Any one in authority who openly speaks will be the bad guy. Repercussions are important only to those who conduct their affairs with responsibility. Therefore, we have to look at things, more objectively and in a more introspective manner.

State Banks, are in a dire state today. CBSL Governor’s move therefor is praiseworthy as a move essentially required at least as a step towards a last-minute course correction.

We shall now examine some of the concerns relevant to the issue.

1. How do the banks keep such large overdue balances as interest earning current loans and advances when they remain unpaid over a long period and when they have reported huge losses.

2. The hypothetically applied interests to these delinquent advances appear to have been a good source of income for the banks to show bloated profits.

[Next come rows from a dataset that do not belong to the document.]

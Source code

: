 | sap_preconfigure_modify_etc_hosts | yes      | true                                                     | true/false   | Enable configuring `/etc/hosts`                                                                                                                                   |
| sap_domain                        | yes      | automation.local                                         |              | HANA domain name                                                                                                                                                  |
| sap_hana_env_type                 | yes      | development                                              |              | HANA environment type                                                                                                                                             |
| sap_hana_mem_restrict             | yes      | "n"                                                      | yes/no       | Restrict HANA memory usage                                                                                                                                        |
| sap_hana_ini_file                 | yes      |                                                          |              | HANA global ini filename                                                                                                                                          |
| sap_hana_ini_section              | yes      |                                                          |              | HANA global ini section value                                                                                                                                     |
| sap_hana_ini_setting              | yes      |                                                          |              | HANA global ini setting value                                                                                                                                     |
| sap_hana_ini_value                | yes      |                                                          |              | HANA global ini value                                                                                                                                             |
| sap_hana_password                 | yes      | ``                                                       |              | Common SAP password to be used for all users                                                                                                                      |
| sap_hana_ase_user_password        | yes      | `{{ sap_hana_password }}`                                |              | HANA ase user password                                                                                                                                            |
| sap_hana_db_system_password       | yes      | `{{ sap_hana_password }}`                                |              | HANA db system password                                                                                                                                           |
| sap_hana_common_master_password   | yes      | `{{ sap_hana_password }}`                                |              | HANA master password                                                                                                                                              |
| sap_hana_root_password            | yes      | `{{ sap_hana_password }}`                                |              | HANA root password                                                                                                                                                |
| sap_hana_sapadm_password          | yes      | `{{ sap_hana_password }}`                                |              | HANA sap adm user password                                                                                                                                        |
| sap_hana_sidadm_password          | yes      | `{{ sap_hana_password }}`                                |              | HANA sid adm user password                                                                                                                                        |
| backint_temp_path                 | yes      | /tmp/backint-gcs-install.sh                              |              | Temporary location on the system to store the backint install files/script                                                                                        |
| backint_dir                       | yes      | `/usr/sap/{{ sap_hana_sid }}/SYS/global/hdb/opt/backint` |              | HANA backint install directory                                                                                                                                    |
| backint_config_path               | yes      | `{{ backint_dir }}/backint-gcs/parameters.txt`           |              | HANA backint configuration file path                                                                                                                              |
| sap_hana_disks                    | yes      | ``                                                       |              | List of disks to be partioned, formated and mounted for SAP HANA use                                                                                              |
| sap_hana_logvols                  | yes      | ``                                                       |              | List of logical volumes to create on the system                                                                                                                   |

3. What has been the role of the Bank Supervision Department of the CBSL in this regard. Loss making, long outstanding unpaid balances normally qualify to be categorized as NPLs and the resulting Impairment and Loan loss requisites under compliances by LCBs.

4. Did the auditors, apply the Securitization yardsticks in respect of these advances? Banks have produced what are called “Letters of Comfort” to enable the auditors to treat these as government secured loans. There is a huge violation of norms in this process. A guarantee, of a loan by the Treasury tantamount to an obligation on behalf of the government. Can a letter issued by the treasury fulfil this requirement if the Minister of Finance has not obtained the cabinet approval for issuing such a guarantee?

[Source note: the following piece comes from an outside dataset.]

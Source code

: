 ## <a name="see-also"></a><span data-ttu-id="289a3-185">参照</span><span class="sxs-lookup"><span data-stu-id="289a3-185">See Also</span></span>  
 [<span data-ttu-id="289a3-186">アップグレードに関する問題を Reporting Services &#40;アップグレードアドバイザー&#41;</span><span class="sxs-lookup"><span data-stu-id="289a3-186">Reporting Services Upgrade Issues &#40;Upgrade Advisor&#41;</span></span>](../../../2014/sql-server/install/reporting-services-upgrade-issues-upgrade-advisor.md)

Can such liabilities be provided outside the limits of the provisions of the appropriation bill which approves the limit of liability and borrowing powers of the government?

5. The CPC, CEB and the Sri Lankan Airlines have been granted Billions as new facilities while the previous facilities remained unpaid over long periods. There is no evidence to show whether several letters of comfort have been taken in respect of each facility OR whether one letter obtained once is being used to take any amount any time as unsecured advances from banks.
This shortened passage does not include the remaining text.